Records from a data collection

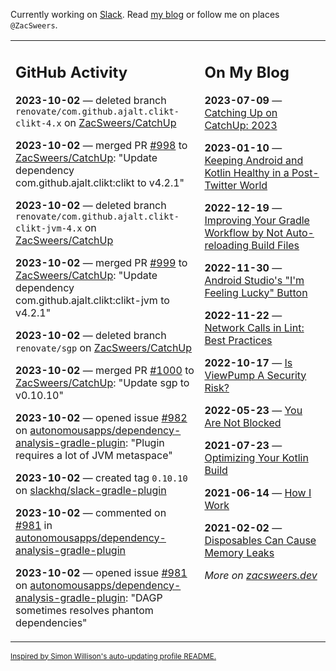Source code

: Currently working on [Slack](https://slack.com/). Read [my blog](https://zacsweers.dev/) or follow me on places `@ZacSweers`.

<table><tr><td valign="top" width="60%">

## GitHub Activity
<!-- githubActivity starts -->
**2023-10-02** — deleted branch `renovate/com.github.ajalt.clikt-clikt-4.x` on [ZacSweers/CatchUp](https://github.com/ZacSweers/CatchUp)

**2023-10-02** — merged PR [#998](https://github.com/ZacSweers/CatchUp/pull/998) to [ZacSweers/CatchUp](https://github.com/ZacSweers/CatchUp): "Update dependency com.github.ajalt.clikt:clikt to v4.2.1"

**2023-10-02** — deleted branch `renovate/com.github.ajalt.clikt-clikt-jvm-4.x` on [ZacSweers/CatchUp](https://github.com/ZacSweers/CatchUp)

**2023-10-02** — merged PR [#999](https://github.com/ZacSweers/CatchUp/pull/999) to [ZacSweers/CatchUp](https://github.com/ZacSweers/CatchUp): "Update dependency com.github.ajalt.clikt:clikt-jvm to v4.2.1"

**2023-10-02** — deleted branch `renovate/sgp` on [ZacSweers/CatchUp](https://github.com/ZacSweers/CatchUp)

**2023-10-02** — merged PR [#1000](https://github.com/ZacSweers/CatchUp/pull/1000) to [ZacSweers/CatchUp](https://github.com/ZacSweers/CatchUp): "Update sgp to v0.10.10"

**2023-10-02** — opened issue [#982](https://github.com/autonomousapps/dependency-analysis-gradle-plugin/issues/982) on [autonomousapps/dependency-analysis-gradle-plugin](https://github.com/autonomousapps/dependency-analysis-gradle-plugin): "Plugin requires a lot of JVM metaspace"

**2023-10-02** — created tag `0.10.10` on [slackhq/slack-gradle-plugin](https://github.com/slackhq/slack-gradle-plugin)

**2023-10-02** — commented on [#981](https://github.com/autonomousapps/dependency-analysis-gradle-plugin/issues/981#issuecomment-1743506870) in [autonomousapps/dependency-analysis-gradle-plugin](https://github.com/autonomousapps/dependency-analysis-gradle-plugin)

**2023-10-02** — opened issue [#981](https://github.com/autonomousapps/dependency-analysis-gradle-plugin/issues/981) on [autonomousapps/dependency-analysis-gradle-plugin](https://github.com/autonomousapps/dependency-analysis-gradle-plugin): "DAGP sometimes resolves phantom dependencies"
<!-- githubActivity ends -->
</td><td valign="top" width="40%">

## On My Blog
<!-- blog starts -->
**2023-07-09** — [Catching Up on CatchUp: 2023](https://www.zacsweers.dev/catching-up-on-catchup-2023/)

**2023-01-10** — [Keeping Android and Kotlin Healthy in a Post-Twitter World](https://www.zacsweers.dev/keeping-android-healthy/)

**2022-12-19** — [Improving Your Gradle Workflow by Not Auto-reloading Build Files](https://www.zacsweers.dev/improving-your-workflow-by-not-auto-reloading-build-files/)

**2022-11-30** — [Android Studio's "I'm Feeling Lucky" Button](https://www.zacsweers.dev/android-studios-im-feeling-lucky-button/)

**2022-11-22** — [Network Calls in Lint: Best Practices](https://www.zacsweers.dev/network-calls-in-lint-best-practices/)

**2022-10-17** — [Is ViewPump A Security Risk?](https://www.zacsweers.dev/is-viewpump-a-security-risk/)

**2022-05-23** — [You Are Not Blocked](https://www.zacsweers.dev/you-are-not-blocked/)

**2021-07-23** — [Optimizing Your Kotlin Build](https://www.zacsweers.dev/optimizing-your-kotlin-build/)

**2021-06-14** — [How I Work](https://www.zacsweers.dev/how-i-work/)

**2021-02-02** — [Disposables Can Cause Memory Leaks](https://www.zacsweers.dev/disposables-can-cause-memory-leaks/)
<!-- blog ends -->
_More on [zacsweers.dev](https://zacsweers.dev/)_
</td></tr></table>

<sub><a href="https://simonwillison.net/2020/Jul/10/self-updating-profile-readme/">Inspired by Simon Willison's auto-updating profile README.</a></sub>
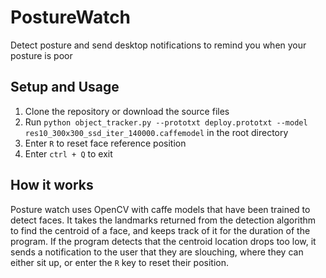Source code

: # PostureWatch
Detect posture and send desktop notifications to remind you when your posture is poor

## Setup and Usage
1. Clone the repository or download the source files
2. Run `python object_tracker.py --prototxt deploy.prototxt --model res10_300x300_ssd_iter_140000.caffemodel` in the root directory
3. Enter `R` to reset face reference position
4. Enter `ctrl + Q` to exit

## How it works
Posture watch uses OpenCV with caffe models that have been trained to detect faces. It takes the landmarks returned from the detection algorithm to find the centroid of a face, and keeps track of it for the duration of the program. If the program detects that the centroid location drops too low, it sends a notification to the user that they are slouching, where they can either sit up, or enter the `R` key to reset their position.
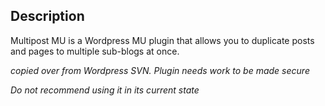 ## Description
Multipost MU is a Wordpress MU plugin that allows you to duplicate posts and pages to multiple sub-blogs at once.

_copied over from Wordpress SVN. Plugin needs work to be made secure_

*Do not recommend using it in its current state*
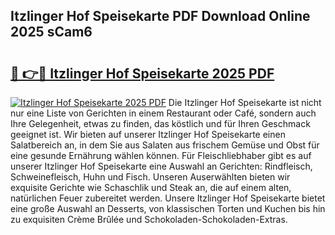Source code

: ## Itzlinger Hof Speisekarte PDF Download Online 2025 sCam6

# <h2><a href="http://gce3gni.nevu.top/?p=Itzlinger+Hof+Speisekarte">🔗 👉🔴 Itzlinger Hof Speisekarte 2025 PDF</a></h2>

[![Itzlinger Hof Speisekarte 2025 PDF](https://i.imgur.com/dBaPXMq.png)](http://gce3gni.nevu.top/?p=Itzlinger+Hof+Speisekarte)
Die Itzlinger Hof Speisekarte ist nicht nur eine Liste von Gerichten in einem Restaurant oder Café, sondern auch Ihre Gelegenheit, etwas zu finden, das köstlich und für Ihren Geschmack geeignet ist. Wir bieten auf unserer Itzlinger Hof Speisekarte einen Salatbereich an, in dem Sie aus Salaten aus frischem Gemüse und Obst für eine gesunde Ernährung wählen können. Für Fleischliebhaber gibt es auf unserer Itzlinger Hof Speisekarte eine Auswahl an Gerichten: Rindfleisch, Schweinefleisch, Huhn und Fisch. Unseren Auserwählten bieten wir exquisite Gerichte wie Schaschlik und Steak an, die auf einem alten, natürlichen Feuer zubereitet werden. Unsere Itzlinger Hof Speisekarte bietet eine große Auswahl an Desserts, von klassischen Torten und Kuchen bis hin zu exquisiten Crème Brûlée und Schokoladen-Schokoladen-Extras.
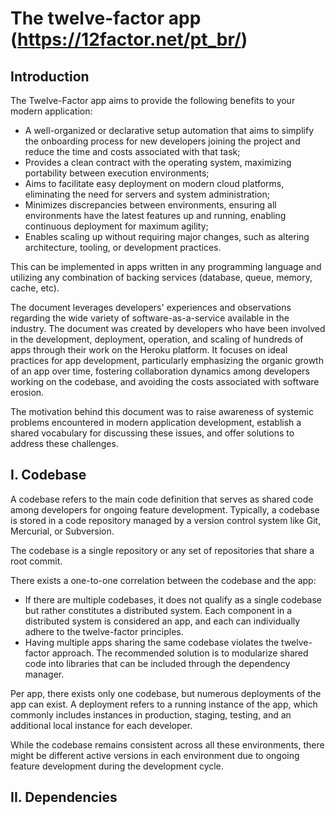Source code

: # The twelve-factor app (https://12factor.net/pt_br/)

## Introduction

The Twelve-Factor app aims to provide the following benefits to your modern application:

- A well-organized or declarative setup automation that aims to simplify the onboarding process for new developers joining the project and reduce the time and costs associated with that task;
- Provides a clean contract with the operating system, maximizing portability between execution environments;
- Aims to facilitate easy deployment on modern cloud platforms, eliminating the need for servers and system administration;
- Minimizes discrepancies between environments, ensuring all environments have the latest features up and running, enabling continuous deployment for maximum agility;
- Enables scaling up without requiring major changes, such as altering architecture, tooling, or development practices.

This can be implemented in apps written in any programming language and utilizing any combination of backing services (database, queue, memory, cache, etc).

The document leverages developers' experiences and observations regarding the wide variety of software-as-a-service available in the industry. The document was created by developers who have been involved in the development, deployment, operation, and scaling of hundreds of apps through their work on the Heroku platform. It focuses on ideal practices for app development, particularly emphasizing the organic growth of an app over time, fostering collaboration dynamics among developers working on the codebase, and avoiding the costs associated with software erosion.

The motivation behind this document was to raise awareness of systemic problems encountered in modern application development, establish a shared vocabulary for discussing these issues, and offer solutions to address these challenges.

## I. Codebase

A codebase refers to the main code definition that serves as shared code among developers for ongoing feature development. Typically, a codebase is stored in a code repository managed by a version control system like Git, Mercurial, or Subversion.

The codebase is a single repository or any set of repositories that share a root commit.

There exists a one-to-one correlation between the codebase and the app:

* If there are multiple codebases, it does not qualify as a single codebase but rather constitutes a distributed system. Each component in a distributed system is considered an app, and each can individually adhere to the twelve-factor principles.
* Having multiple apps sharing the same codebase violates the twelve-factor approach. The recommended solution is to modularize shared code into libraries that can be included through the dependency manager.

Per app, there exists only one codebase, but numerous deployments of the app can exist. A deployment refers to a running instance of the app, which commonly includes instances in production, staging, testing, and an additional local instance for each developer.

While the codebase remains consistent across all these environments, there might be different active versions in each environment due to ongoing feature development during the development cycle.

## II. Dependencies

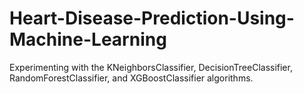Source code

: # Heart-Disease-Prediction-Using-Machine-Learning
Experimenting with the KNeighborsClassifier, DecisionTreeClassifier, RandomForestClassifier, and XGBoostClassifier algorithms.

- [What to work on] From the data above, retype only the lines starting with the line with "<!-- blog starts -->" and going on through the line with "## How it works", exactly, leaving out the pictures.

- [Answer to the problem]
<!-- blog starts -->
**2023-07-09** — [Catching Up on CatchUp: 2023](https://www.zacsweers.dev/catching-up-on-catchup-2023/)

**2023-01-10** — [Keeping Android and Kotlin Healthy in a Post-Twitter World](https://www.zacsweers.dev/keeping-android-healthy/)

**2022-12-19** — [Improving Your Gradle Workflow by Not Auto-reloading Build Files](https://www.zacsweers.dev/improving-your-workflow-by-not-auto-reloading-build-files/)

**2022-11-30** — [Android Studio's "I'm Feeling Lucky" Button](https://www.zacsweers.dev/android-studios-im-feeling-lucky-button/)

**2022-11-22** — [Network Calls in Lint: Best Practices](https://www.zacsweers.dev/network-calls-in-lint-best-practices/)

**2022-10-17** — [Is ViewPump A Security Risk?](https://www.zacsweers.dev/is-viewpump-a-security-risk/)

**2022-05-23** — [You Are Not Blocked](https://www.zacsweers.dev/you-are-not-blocked/)

**2021-07-23** — [Optimizing Your Kotlin Build](https://www.zacsweers.dev/optimizing-your-kotlin-build/)

**2021-06-14** — [How I Work](https://www.zacsweers.dev/how-i-work/)

**2021-02-02** — [Disposables Can Cause Memory Leaks](https://www.zacsweers.dev/disposables-can-cause-memory-leaks/)
<!-- blog ends -->
_More on [zacsweers.dev](https://zacsweers.dev/)_
</td></tr></table>

<sub><a href="https://simonwillison.net/2020/Jul/10/self-updating-profile-readme/">Inspired by Simon Willison's auto-updating profile README.</a></sub>
Source code

: # PostureWatch
Detect posture and send desktop notifications to remind you when your posture is poor

## Setup and Usage
1. Clone the repository or download the source files
2. Run `python object_tracker.py --prototxt deploy.prototxt --model res10_300x300_ssd_iter_140000.caffemodel` in the root directory
3. Enter `R` to reset face reference position
4. Enter `ctrl + Q` to exit

## How it works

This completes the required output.